REUTERSRobert Peraza, who lost his son Robert David Peraza, pauses at his son’s name at the North Pool of the 9/11 Memorial during tenth anniversary ceremonies at the site of the World Trade Center in New York, September 11, 2011.
Good morning. Here’s what you need to know.
- Asian markets were mixed, with Japan’s Nikkei closing up 0.01%; Korea’s KOSPI up 0.49%; and Hong Kong’s Hang Seng down 0.17%. European markets were also mixed, as were U.S. futures.
- Last night, President Obama addressed the nation on the need to take action in Syria. Though, when the president said that he had asked Congress to delay the vote in order to work on a diplomatic solution, markets around the world spiked (oil futures, on the other hand, instantly dropped before gaining back).
- Japan’s business sentiment is on the rise. The business survey index (BSI) came in at 15.2 in July-September, compared with 5.0 in April-June. Japan’s stocks have been on a tear this week, aided by positive GDP revisions and the announcement of the 2020 Tokyo Olympics.
- UK unemployment dropped to 7.7% vs. expectations of 7.8% and jobless claims fell 36,000 vs. a predicted drop of 21,000. Bank of England head Mark Carney said last month the central bank won’t consider raising interest rates until 7% unemployment.
- More than 200 big name economics professors — like Alan Blinder, Christina Romer, Joseph Stiglitz, and Robert Shiller — have signed an open letter asking President Obama to appoint Fed Vice Chair Janet Yellen as Ben Bernanke’s successor. “[Yellen’s] knowledge of how the Fed sets policy, her understanding of the relationship between monetary policy and economic growth, and her ability to see and propose solutions to emerging economic problems is second to none,” they wrote.
- Bond king Jeff Gundlach of DoubleLine funds reiterated his calls for for interest rates and inflation to remain low in his latest webcast. But Gundlach also addressed the bleak situation in emerging markets. “I would not own the Indian stock market,” he said. “It looks very scary.” Gundlach’s position? “Long China, short India. Long Russia, short India.”

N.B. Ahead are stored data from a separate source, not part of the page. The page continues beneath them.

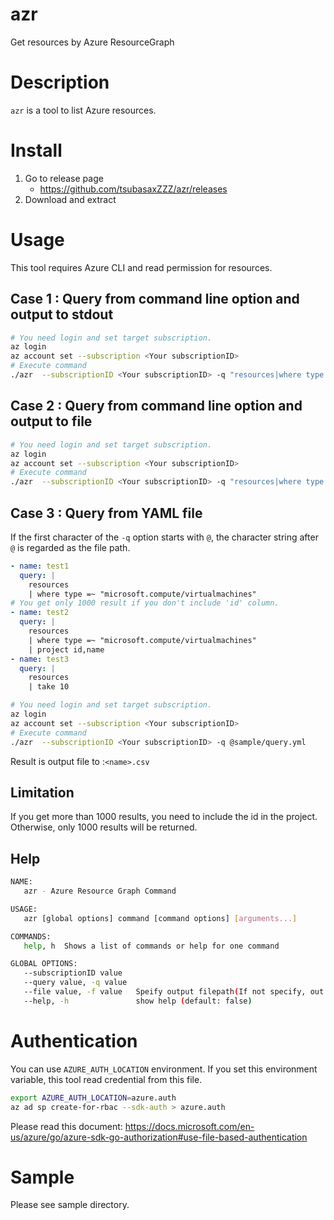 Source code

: # azr
Get resources by Azure ResourceGraph

# Description
`azr` is a tool to list Azure resources.

# Install
1. Go to release page
    - https://github.com/tsubasaxZZZ/azr/releases
2. Download and extract

# Usage
This tool requires Azure CLI and read permission for resources.

## Case 1 : Query from command line option and output to stdout
```bash
# You need login and set target subscription.
az login
az account set --subscription <Your subscriptionID>
# Execute command
./azr  --subscriptionID <Your subscriptionID> -q "resources|where type =~ 'microsoft.compute/virtualmachines'|take 2"
```

## Case 2 : Query from command line option and output to file
```bash
# You need login and set target subscription.
az login
az account set --subscription <Your subscriptionID>
# Execute command
./azr  --subscriptionID <Your subscriptionID> -q "resources|where type =~ 'microsoft.compute/virtualmachines'|take 2" -f result.csv
```
## Case 3 : Query from YAML file
If the first character of the `-q` option starts with `@`, the character string after `@` is regarded as the file path.

```yaml
- name: test1
  query: |
    resources
    | where type =~ "microsoft.compute/virtualmachines"
# You get only 1000 result if you don't include 'id' column.
- name: test2
  query: |
    resources
    | where type =~ "microsoft.compute/virtualmachines"
    | project id,name
- name: test3
  query: |
    resources
    | take 10
```

```bash
# You need login and set target subscription.
az login
az account set --subscription <Your subscriptionID>
# Execute command
./azr  --subscriptionID <Your subscriptionID> -q @sample/query.yml
```

Result is output file to :`<name>.csv`

## Limitation
If you get more than 1000 results, you need to include the id in the project. Otherwise, only 1000 results will be returned.

## Help
```bash
NAME:
   azr - Azure Resource Graph Command

USAGE:
   azr [global options] command [command options] [arguments...]

COMMANDS:
   help, h  Shows a list of commands or help for one command

GLOBAL OPTIONS:
   --subscriptionID value
   --query value, -q value
   --file value, -f value   Speify output filepath(If not specify, out to stdout)
   --help, -h               show help (default: false)
```
# Authentication
You can use `AZURE_AUTH_LOCATION` environment. If you set this environment variable, this tool read credential from this file.

```bash
export AZURE_AUTH_LOCATION=azure.auth
az ad sp create-for-rbac --sdk-auth > azure.auth
```

Please read this document:
https://docs.microsoft.com/en-us/azure/go/azure-sdk-go-authorization#use-file-based-authentication

# Sample
Please see sample directory.
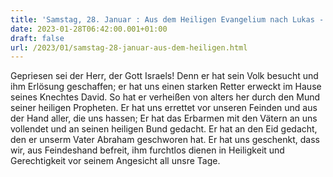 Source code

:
 ```yaml
---
title: 'Samstag, 28. Januar : Aus dem Heiligen Evangelium nach Lukas - Lk 1,68-69.70-71.72-73.74-75.'
date: 2023-01-28T06:42:00.001+01:00
draft: false
url: /2023/01/samstag-28-januar-aus-dem-heiligen.html
---
```


Gepriesen sei der Herr, der Gott Israels! Denn er hat sein Volk besucht und ihm Erlösung geschaffen; er hat uns einen starken Retter erweckt im Hause seines Knechtes David. So hat er verheißen von alters her durch den Mund seiner heiligen Propheten. Er hat uns errettet vor unseren Feinden und aus der Hand aller, die uns hassen; Er hat das Erbarmen mit den Vätern an uns vollendet und an seinen heiligen Bund gedacht. Er hat an den Eid gedacht, den er unserm Vater Abraham geschworen hat. Er hat uns geschenkt, dass wir, aus Feindeshand befreit, ihm furchtlos dienen in Heiligkeit und Gerechtigkeit vor seinem Angesicht all unsre Tage. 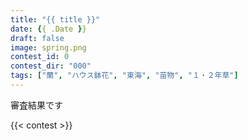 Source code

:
```yaml
---
title: "{{ title }}"
date: {{ .Date }}
draft: false
image: spring.png
contest_id: 0
contest_dir: "000"
tags: ["蘭", "ハウス鉢花", "東海", "苗物", "１・２年草"]
---
```

審査結果です

{{< contest >}}

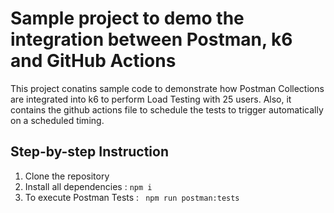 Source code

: # Sample project to demo the integration between Postman, k6 and GitHub Actions

This project conatins sample code to demonstrate how Postman Collections are integrated into k6 to perform Load Testing with 25 users. Also, it contains the github actions file to schedule the tests to trigger automatically on a scheduled timing.

## Step-by-step Instruction

1. Clone the repository
2. Install all dependencies : ``` npm i ```
3. To execute Postman Tests : ``` npm run postman:tests```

- Public Advocate Bill de Blasio came out victorious in last night’s Democratic primary for New York City mayor. It looks like De Blasio topped 40% in the polls, the figure he needed to beat to avoid a run-off. In the Republican race, former deputy mayor Joe Lhota beat businessman John Catsimatidis 52% – 40%.
- The Greater Las Vegas Association of Realtors has reported 19 months of rising prices and increased inventory. Non-contingent inventory has spiked 41.1% year-over-year, meaning that inventory has perhaps bottomed and prices will begin to slow in one of America’s most distressed housing markets.
- There are 315 dollar billionaires in China, up 64% from a year ago, Agence France Presse reports. A Chinese luxury magazine named Wang Jianlin as China’s richest man, with $US22 billion.
- Today marks the 12th anniversary of the 9/11 terrorist attacks. New York City will have a tribute at the September 11 Memorial at the World Trade Center site, the Wall Street Journal’s Heather Haddon reports. “The names of the 2,983 victims lost in 2001 and the bombing of the site in 1993 will be read. Six pauses will mark when the planes hit the towers, when they fell and when the Pentagon and Flight 93 were attacked,” the Journal reports.